--- Task directions ---
From the entries below, copy every line that has the word "Registry".

***** Excerpted data

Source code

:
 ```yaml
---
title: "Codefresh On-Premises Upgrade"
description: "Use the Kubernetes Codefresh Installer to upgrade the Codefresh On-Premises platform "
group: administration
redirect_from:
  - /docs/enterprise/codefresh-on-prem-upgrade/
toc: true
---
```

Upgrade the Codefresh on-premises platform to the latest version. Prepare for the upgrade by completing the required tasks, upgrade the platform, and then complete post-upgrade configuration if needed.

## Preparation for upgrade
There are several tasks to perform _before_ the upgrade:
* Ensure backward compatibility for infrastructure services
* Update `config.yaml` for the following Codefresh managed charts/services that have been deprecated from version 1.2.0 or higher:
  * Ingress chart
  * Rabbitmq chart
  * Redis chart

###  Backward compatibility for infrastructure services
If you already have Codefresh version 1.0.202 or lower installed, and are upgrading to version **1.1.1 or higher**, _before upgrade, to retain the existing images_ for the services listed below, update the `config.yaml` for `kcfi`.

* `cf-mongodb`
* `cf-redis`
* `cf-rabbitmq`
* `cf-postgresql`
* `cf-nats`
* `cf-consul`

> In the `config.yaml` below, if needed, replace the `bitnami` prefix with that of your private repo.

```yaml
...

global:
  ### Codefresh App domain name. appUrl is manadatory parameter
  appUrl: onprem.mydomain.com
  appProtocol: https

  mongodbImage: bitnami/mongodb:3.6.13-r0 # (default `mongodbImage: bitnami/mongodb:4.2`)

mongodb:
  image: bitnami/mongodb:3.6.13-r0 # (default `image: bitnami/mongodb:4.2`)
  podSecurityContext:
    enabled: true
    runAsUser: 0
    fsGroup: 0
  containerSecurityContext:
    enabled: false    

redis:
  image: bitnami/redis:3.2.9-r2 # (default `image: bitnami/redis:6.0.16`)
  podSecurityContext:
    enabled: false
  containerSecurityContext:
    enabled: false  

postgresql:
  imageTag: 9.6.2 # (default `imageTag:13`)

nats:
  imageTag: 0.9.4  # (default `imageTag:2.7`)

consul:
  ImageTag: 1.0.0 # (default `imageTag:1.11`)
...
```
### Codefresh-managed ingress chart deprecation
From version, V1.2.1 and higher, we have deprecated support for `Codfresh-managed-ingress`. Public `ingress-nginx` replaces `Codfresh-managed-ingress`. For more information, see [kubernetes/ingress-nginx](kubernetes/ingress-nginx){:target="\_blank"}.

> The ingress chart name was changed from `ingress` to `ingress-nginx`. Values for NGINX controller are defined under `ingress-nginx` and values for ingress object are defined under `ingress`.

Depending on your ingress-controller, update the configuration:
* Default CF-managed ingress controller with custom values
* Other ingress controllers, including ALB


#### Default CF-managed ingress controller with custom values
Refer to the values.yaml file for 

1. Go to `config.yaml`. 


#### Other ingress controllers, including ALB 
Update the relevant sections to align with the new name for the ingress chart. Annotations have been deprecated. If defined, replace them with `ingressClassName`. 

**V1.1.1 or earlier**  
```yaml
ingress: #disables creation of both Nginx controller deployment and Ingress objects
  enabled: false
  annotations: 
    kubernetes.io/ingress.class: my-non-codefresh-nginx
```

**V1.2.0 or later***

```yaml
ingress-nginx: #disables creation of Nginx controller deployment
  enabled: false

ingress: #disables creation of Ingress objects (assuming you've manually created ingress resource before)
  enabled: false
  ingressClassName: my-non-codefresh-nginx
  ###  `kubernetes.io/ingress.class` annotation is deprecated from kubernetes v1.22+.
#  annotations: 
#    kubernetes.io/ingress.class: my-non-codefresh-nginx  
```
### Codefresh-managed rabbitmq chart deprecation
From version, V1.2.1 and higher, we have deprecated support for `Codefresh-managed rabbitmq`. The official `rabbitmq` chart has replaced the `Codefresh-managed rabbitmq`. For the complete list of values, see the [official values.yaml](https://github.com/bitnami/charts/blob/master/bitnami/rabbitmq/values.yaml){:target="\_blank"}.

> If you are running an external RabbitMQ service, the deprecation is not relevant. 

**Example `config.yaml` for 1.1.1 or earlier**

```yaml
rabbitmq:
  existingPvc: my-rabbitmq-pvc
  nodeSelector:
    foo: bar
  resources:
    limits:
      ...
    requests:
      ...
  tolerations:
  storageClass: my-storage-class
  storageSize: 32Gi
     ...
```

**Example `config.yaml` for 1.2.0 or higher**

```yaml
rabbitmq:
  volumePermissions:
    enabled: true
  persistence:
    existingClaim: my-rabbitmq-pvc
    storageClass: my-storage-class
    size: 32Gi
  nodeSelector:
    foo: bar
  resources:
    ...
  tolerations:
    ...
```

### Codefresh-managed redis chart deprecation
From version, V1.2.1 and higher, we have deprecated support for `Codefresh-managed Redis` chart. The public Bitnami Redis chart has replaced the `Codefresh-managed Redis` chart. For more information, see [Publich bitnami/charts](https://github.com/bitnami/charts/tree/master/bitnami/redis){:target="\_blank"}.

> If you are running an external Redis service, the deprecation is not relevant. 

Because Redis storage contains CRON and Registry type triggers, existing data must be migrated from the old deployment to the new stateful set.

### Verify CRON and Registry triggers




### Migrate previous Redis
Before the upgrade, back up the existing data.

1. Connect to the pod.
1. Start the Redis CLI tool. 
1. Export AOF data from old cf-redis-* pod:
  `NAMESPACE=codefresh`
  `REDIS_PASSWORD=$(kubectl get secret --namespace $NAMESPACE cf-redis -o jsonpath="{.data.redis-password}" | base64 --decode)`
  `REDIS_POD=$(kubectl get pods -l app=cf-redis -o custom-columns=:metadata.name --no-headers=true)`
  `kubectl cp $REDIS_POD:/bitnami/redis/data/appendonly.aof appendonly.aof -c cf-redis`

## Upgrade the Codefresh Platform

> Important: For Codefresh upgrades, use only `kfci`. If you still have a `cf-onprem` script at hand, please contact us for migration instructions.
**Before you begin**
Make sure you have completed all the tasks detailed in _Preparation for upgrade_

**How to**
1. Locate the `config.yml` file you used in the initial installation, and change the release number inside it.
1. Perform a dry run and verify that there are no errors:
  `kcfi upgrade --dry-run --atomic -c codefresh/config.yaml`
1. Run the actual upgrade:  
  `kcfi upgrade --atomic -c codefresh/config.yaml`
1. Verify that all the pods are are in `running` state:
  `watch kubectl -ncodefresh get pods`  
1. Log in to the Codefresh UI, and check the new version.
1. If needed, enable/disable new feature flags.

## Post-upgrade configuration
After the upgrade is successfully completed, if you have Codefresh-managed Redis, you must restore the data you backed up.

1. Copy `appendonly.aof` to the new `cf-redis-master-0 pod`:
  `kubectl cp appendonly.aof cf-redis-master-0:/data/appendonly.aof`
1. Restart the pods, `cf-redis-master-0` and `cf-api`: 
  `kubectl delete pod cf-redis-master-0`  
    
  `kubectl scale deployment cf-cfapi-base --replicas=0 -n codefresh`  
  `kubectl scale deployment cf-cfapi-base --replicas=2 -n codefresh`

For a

**********
***** Excerpted data

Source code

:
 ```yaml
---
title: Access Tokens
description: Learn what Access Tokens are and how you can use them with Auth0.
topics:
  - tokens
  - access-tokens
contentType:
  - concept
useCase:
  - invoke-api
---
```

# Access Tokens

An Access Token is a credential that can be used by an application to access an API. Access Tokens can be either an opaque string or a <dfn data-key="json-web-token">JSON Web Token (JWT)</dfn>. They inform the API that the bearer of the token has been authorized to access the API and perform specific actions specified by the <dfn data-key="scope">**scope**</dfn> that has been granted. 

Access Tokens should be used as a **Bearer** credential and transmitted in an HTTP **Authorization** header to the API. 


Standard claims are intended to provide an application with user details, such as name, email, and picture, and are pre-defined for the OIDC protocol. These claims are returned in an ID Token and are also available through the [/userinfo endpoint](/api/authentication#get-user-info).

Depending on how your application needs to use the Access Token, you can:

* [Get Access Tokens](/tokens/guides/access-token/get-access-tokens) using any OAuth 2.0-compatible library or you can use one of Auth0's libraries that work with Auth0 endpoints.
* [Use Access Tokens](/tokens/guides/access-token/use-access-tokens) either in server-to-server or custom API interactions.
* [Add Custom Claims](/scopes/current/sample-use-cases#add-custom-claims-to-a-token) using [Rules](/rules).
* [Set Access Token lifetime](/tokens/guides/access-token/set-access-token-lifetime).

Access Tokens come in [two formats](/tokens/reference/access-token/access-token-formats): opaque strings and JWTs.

**********

--- Solution to this task ---
Because Redis storage contains CRON and Registry type triggers, existing data must be migrated from the old deployment to the new stateful set.
### Verify CRON and Registry triggers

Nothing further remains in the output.